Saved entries
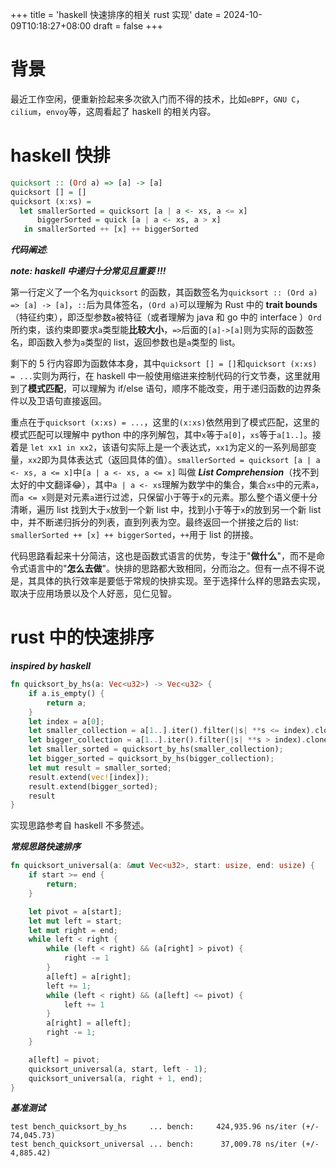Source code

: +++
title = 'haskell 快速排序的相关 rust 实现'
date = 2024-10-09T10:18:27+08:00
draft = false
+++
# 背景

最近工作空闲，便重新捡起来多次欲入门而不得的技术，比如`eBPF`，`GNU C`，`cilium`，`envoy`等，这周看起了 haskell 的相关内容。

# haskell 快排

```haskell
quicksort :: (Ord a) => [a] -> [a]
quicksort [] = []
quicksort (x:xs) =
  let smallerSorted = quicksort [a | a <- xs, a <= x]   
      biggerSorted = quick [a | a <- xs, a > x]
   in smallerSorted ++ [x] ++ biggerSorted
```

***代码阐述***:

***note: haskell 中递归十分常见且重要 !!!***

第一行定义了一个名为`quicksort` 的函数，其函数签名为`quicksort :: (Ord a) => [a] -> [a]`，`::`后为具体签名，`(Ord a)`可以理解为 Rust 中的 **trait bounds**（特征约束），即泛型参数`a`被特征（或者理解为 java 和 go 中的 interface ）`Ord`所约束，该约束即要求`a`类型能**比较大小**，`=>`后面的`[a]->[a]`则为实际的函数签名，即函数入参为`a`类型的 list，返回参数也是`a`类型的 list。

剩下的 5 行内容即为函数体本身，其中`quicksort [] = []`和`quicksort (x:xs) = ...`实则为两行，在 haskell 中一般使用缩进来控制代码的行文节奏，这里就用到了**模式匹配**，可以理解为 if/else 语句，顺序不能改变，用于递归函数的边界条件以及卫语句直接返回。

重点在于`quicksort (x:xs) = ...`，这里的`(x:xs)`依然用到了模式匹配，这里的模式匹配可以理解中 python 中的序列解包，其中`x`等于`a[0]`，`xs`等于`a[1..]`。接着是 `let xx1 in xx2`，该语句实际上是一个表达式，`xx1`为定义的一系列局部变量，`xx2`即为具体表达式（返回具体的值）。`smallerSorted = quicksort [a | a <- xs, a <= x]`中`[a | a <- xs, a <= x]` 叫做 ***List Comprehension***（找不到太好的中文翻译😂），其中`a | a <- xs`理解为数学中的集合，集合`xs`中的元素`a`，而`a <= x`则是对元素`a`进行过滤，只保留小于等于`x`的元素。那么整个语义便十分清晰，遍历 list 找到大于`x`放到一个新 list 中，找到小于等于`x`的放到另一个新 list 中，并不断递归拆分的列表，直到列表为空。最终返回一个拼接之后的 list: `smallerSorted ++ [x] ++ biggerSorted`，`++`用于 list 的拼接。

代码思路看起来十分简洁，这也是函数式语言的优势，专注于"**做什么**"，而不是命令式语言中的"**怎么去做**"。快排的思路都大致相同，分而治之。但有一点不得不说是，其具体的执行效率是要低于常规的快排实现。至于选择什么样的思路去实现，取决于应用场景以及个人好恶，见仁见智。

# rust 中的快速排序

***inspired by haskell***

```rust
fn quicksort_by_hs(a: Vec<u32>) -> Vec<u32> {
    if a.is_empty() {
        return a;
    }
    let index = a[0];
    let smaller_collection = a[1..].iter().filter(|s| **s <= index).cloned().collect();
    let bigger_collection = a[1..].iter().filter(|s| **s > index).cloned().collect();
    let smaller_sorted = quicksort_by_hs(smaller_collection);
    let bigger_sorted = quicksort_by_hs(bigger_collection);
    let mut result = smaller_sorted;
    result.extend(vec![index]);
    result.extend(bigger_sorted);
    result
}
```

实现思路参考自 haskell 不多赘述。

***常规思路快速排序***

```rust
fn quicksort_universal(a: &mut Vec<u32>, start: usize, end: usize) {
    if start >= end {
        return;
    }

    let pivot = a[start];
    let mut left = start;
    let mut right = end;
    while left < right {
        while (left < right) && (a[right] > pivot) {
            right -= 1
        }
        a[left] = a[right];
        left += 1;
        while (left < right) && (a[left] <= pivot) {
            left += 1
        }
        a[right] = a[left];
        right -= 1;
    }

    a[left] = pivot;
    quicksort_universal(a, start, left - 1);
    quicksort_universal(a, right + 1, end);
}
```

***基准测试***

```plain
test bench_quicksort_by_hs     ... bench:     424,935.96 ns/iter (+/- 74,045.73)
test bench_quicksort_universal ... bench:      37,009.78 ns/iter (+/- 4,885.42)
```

...

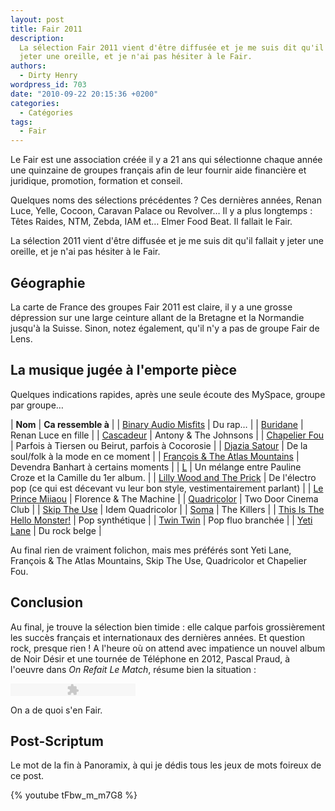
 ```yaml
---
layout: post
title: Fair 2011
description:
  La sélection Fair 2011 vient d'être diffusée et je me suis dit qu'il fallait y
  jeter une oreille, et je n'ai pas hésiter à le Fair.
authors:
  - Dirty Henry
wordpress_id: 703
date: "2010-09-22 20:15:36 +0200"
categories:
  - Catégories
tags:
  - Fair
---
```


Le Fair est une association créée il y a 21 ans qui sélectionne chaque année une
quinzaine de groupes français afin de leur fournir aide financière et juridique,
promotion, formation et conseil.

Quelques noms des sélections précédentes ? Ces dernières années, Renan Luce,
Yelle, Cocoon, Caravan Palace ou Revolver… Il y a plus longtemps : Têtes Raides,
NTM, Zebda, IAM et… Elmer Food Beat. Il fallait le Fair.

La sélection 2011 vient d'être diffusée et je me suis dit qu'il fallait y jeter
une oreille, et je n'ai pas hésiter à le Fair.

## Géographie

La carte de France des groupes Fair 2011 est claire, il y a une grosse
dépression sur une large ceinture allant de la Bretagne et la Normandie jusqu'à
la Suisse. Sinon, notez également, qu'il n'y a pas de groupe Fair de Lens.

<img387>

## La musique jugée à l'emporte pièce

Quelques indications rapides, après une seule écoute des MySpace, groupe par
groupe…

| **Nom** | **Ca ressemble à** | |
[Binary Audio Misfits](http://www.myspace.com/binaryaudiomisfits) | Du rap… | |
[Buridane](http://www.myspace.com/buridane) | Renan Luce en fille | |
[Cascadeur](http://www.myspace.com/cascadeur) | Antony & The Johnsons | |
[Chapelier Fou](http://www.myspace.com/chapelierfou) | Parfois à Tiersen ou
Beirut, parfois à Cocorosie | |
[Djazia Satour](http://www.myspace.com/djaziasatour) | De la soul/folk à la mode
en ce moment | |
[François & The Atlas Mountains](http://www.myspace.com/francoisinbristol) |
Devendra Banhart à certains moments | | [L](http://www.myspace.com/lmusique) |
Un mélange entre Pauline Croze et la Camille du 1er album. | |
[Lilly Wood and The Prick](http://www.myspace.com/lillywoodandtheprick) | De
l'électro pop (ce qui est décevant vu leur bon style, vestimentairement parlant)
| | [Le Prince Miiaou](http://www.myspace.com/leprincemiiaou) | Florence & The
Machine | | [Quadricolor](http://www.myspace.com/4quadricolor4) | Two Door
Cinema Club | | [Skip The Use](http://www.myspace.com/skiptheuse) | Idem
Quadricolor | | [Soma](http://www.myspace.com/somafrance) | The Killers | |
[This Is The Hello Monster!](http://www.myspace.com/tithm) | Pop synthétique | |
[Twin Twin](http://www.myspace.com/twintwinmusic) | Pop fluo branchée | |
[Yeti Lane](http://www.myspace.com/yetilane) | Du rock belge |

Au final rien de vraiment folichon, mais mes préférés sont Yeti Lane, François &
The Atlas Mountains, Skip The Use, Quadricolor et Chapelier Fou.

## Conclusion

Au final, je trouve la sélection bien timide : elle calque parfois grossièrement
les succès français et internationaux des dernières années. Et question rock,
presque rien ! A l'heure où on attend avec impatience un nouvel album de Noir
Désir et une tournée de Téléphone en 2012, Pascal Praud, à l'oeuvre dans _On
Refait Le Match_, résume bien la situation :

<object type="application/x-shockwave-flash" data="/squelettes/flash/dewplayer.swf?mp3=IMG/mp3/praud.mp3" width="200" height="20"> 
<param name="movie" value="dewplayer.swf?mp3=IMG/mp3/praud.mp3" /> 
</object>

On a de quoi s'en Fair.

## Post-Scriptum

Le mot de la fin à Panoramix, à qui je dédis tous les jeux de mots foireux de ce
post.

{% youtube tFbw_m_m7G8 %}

--

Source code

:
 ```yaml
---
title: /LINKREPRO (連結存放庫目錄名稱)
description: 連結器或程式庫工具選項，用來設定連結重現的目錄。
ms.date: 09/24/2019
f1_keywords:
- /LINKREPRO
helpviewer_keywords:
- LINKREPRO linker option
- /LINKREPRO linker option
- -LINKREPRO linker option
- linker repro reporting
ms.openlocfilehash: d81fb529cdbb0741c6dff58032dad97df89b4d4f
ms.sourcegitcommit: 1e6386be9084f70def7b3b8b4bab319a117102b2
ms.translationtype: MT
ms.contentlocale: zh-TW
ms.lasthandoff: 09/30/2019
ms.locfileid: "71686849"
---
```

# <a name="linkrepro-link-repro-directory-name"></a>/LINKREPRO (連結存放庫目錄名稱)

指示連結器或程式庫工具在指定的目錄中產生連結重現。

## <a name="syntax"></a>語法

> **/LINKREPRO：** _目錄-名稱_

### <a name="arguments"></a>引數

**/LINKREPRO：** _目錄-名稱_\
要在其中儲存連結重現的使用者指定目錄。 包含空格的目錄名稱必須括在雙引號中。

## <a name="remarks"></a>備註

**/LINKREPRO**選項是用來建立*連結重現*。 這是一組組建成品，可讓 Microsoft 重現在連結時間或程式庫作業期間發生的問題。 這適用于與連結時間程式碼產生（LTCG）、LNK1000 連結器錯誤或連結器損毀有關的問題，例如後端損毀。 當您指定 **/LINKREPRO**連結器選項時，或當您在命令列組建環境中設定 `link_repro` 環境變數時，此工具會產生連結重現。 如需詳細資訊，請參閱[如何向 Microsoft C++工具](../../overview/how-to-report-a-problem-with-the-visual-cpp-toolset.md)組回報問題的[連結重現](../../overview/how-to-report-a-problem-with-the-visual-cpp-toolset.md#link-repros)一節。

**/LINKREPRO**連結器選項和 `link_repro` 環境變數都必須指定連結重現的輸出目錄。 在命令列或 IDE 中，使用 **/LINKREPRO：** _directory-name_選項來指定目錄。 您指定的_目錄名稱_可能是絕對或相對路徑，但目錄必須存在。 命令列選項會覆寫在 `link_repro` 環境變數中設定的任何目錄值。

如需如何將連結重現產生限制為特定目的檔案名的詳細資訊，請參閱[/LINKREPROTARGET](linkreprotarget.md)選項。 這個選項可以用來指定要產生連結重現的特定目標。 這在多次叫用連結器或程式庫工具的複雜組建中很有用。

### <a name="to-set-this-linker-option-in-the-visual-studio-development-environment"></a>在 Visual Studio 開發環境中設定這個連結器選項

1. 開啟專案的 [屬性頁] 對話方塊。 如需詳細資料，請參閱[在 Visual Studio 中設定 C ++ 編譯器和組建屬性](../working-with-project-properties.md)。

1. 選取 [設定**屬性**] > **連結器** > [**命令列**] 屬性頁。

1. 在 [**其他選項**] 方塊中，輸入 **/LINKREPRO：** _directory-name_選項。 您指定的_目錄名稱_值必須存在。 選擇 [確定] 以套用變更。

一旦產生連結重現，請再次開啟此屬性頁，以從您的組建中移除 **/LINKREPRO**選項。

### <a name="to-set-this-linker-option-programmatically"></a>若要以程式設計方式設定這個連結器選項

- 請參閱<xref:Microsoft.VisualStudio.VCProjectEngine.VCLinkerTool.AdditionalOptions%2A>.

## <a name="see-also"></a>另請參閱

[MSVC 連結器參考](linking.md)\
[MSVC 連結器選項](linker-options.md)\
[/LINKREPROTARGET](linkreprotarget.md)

### Required work
Return every line from the entries that holds the string "vient".

### Response to the task
  La sélection Fair 2011 vient d'être diffusée et je me suis dit qu'il fallait y
La sélection 2011 vient d'être diffusée et je me suis dit qu'il fallait y jeter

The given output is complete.